Restate word for word the line containing "## 四、应用层 (Application Layer)" and all remaining lines of the entries below.

- [Exercise input]
§

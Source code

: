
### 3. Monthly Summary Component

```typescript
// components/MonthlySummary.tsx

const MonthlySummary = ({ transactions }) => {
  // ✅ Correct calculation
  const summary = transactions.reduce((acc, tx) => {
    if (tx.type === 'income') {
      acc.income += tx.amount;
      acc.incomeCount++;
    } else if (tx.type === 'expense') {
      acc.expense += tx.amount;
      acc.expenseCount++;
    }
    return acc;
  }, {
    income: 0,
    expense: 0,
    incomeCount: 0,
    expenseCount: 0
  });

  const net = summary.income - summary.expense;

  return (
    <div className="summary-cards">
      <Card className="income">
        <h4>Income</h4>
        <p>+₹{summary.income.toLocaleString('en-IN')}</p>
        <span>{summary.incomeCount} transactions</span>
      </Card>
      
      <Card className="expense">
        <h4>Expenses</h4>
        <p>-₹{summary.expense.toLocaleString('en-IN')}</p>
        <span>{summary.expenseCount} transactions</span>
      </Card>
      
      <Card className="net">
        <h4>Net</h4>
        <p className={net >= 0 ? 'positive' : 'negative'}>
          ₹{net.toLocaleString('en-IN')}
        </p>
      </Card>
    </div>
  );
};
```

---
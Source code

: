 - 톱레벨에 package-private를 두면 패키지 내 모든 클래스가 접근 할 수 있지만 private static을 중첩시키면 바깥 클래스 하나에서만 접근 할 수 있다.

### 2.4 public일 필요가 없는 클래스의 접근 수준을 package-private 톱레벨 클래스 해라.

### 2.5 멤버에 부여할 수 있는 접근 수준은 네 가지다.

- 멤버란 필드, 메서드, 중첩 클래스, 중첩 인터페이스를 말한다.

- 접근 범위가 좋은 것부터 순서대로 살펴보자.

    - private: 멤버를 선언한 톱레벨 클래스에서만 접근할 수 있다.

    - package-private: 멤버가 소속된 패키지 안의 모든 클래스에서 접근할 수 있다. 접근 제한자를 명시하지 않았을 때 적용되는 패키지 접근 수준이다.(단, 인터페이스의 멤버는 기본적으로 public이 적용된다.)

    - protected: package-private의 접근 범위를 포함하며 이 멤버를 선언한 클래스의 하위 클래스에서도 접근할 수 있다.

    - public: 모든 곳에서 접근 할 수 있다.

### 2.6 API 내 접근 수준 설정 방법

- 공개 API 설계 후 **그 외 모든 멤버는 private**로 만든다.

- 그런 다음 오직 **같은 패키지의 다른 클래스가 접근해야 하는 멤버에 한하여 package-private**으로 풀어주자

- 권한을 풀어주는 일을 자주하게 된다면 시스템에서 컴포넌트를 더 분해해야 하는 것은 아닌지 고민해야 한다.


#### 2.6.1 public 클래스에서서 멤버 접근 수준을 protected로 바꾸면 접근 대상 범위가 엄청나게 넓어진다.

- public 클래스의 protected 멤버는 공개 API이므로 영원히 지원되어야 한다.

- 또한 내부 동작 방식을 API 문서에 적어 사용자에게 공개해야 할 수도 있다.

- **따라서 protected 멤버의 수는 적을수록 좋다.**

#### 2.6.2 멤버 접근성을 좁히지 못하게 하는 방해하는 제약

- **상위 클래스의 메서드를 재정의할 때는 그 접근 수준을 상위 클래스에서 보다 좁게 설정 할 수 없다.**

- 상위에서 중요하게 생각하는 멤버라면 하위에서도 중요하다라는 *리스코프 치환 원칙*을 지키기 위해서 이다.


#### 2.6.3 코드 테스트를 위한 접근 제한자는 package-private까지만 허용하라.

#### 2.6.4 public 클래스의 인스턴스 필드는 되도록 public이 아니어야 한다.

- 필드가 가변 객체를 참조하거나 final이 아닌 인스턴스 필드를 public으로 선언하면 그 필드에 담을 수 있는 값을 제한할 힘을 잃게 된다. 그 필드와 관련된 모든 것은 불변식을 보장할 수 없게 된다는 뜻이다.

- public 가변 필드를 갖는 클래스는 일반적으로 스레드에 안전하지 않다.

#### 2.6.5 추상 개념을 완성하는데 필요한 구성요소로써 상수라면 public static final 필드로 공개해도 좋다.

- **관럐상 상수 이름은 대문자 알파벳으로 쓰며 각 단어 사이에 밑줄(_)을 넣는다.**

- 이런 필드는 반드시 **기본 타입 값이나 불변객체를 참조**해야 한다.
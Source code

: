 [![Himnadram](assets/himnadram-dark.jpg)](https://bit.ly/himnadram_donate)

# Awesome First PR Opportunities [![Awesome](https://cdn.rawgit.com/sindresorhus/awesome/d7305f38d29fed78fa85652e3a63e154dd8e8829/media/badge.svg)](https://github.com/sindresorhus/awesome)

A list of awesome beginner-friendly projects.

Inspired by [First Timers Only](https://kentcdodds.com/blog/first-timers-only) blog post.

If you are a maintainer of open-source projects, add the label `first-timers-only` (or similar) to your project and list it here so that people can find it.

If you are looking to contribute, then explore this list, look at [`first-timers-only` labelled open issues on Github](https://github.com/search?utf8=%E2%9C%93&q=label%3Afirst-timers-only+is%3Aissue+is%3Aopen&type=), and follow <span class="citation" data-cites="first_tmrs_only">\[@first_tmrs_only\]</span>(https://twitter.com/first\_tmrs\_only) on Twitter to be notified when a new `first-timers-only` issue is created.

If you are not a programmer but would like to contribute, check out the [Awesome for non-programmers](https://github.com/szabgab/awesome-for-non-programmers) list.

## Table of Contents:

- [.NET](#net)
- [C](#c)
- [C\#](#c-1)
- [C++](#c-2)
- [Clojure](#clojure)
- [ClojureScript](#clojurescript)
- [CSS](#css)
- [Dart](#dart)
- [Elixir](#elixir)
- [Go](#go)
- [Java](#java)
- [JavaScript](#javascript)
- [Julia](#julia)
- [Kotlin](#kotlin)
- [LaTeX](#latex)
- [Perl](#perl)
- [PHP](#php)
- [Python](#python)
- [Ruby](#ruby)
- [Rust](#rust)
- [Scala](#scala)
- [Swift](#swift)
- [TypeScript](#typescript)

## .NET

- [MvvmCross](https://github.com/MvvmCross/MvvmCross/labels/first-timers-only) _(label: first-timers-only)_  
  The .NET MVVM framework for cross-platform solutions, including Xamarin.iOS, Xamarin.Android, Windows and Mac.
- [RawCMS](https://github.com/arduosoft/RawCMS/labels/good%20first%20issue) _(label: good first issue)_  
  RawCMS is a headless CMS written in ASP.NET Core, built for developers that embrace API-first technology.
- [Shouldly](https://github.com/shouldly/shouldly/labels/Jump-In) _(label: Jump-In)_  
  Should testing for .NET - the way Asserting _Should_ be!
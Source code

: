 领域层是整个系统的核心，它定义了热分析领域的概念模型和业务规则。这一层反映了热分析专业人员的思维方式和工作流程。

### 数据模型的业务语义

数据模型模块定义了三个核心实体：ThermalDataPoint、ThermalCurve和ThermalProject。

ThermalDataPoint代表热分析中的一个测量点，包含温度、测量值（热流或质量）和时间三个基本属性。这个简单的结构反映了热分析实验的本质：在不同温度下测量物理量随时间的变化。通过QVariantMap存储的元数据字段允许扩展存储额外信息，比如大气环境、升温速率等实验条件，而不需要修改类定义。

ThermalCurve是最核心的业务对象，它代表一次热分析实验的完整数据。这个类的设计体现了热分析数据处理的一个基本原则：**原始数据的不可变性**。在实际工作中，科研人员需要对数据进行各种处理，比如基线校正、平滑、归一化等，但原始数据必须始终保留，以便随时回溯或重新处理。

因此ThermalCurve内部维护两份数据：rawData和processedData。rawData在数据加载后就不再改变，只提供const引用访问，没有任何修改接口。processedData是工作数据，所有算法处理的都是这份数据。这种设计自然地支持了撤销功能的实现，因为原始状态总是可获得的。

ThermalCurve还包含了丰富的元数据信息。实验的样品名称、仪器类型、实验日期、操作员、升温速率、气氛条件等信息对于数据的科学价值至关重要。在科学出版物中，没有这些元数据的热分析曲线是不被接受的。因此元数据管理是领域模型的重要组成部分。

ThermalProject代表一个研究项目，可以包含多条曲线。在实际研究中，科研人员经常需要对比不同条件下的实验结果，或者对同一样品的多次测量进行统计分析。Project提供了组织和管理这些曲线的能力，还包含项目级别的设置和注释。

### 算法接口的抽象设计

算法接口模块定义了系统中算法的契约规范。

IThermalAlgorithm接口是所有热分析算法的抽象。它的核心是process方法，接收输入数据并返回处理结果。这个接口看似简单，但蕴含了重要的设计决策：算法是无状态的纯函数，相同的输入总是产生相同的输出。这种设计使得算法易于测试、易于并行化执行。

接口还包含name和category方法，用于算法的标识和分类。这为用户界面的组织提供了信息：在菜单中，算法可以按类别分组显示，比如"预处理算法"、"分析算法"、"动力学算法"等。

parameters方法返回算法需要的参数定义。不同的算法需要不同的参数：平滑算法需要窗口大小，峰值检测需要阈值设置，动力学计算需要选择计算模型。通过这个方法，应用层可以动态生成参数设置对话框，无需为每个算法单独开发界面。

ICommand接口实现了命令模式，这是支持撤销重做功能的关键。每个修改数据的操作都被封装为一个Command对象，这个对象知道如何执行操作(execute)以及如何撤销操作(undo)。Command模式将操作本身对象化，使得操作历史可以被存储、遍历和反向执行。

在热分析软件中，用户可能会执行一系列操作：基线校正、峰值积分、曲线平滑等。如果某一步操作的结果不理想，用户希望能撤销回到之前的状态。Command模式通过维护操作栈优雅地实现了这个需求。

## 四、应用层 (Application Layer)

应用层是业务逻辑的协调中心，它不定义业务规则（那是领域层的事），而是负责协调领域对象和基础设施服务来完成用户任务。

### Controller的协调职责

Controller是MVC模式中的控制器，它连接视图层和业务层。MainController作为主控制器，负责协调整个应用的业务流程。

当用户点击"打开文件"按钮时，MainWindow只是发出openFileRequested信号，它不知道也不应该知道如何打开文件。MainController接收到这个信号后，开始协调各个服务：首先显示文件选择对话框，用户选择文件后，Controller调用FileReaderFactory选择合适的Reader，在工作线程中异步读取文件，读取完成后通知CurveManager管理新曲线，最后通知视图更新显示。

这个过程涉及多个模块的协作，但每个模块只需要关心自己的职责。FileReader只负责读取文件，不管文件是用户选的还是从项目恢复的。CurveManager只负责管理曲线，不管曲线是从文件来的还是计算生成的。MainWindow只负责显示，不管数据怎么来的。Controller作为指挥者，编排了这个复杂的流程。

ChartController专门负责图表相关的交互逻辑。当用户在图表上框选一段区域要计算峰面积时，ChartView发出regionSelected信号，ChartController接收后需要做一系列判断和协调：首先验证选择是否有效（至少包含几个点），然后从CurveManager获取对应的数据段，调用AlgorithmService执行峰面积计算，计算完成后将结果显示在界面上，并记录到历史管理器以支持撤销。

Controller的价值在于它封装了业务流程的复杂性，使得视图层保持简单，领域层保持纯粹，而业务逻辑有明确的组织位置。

§

- [Task answer]
## 四、应用层 (Application Layer)

应用层是业务逻辑的协调中心，它不定义业务规则（那是领域层的事），而是负责协调领域对象和基础设施服务来完成用户任务。

### Controller的协调职责

Controller是MVC模式中的控制器，它连接视图层和业务层。MainController作为主控制器，负责协调整个应用的业务流程。

当用户点击"打开文件"按钮时，MainWindow只是发出openFileRequested信号，它不知道也不应该知道如何打开文件。MainController接收到这个信号后，开始协调各个服务：首先显示文件选择对话框，用户选择文件后，Controller调用FileReaderFactory选择合适的Reader，在工作线程中异步读取文件，读取完成后通知CurveManager管理新曲线，最后通知视图更新显示。

这个过程涉及多个模块的协作，但每个模块只需要关心自己的职责。FileReader只负责读取文件，不管文件是用户选的还是从项目恢复的。CurveManager只负责管理曲线，不管曲线是从文件来的还是计算生成的。MainWindow只负责显示，不管数据怎么来的。Controller作为指挥者，编排了这个复杂的流程。

ChartController专门负责图表相关的交互逻辑。当用户在图表上框选一段区域要计算峰面积时，ChartView发出regionSelected信号，ChartController接收后需要做一系列判断和协调：首先验证选择是否有效（至少包含几个点），然后从CurveManager获取对应的数据段，调用AlgorithmService执行峰面积计算，计算完成后将结果显示在界面上，并记录到历史管理器以支持撤销。

Controller的价值在于它封装了业务流程的复杂性，使得视图层保持简单，领域层保持纯粹，而业务逻辑有明确的组织位置。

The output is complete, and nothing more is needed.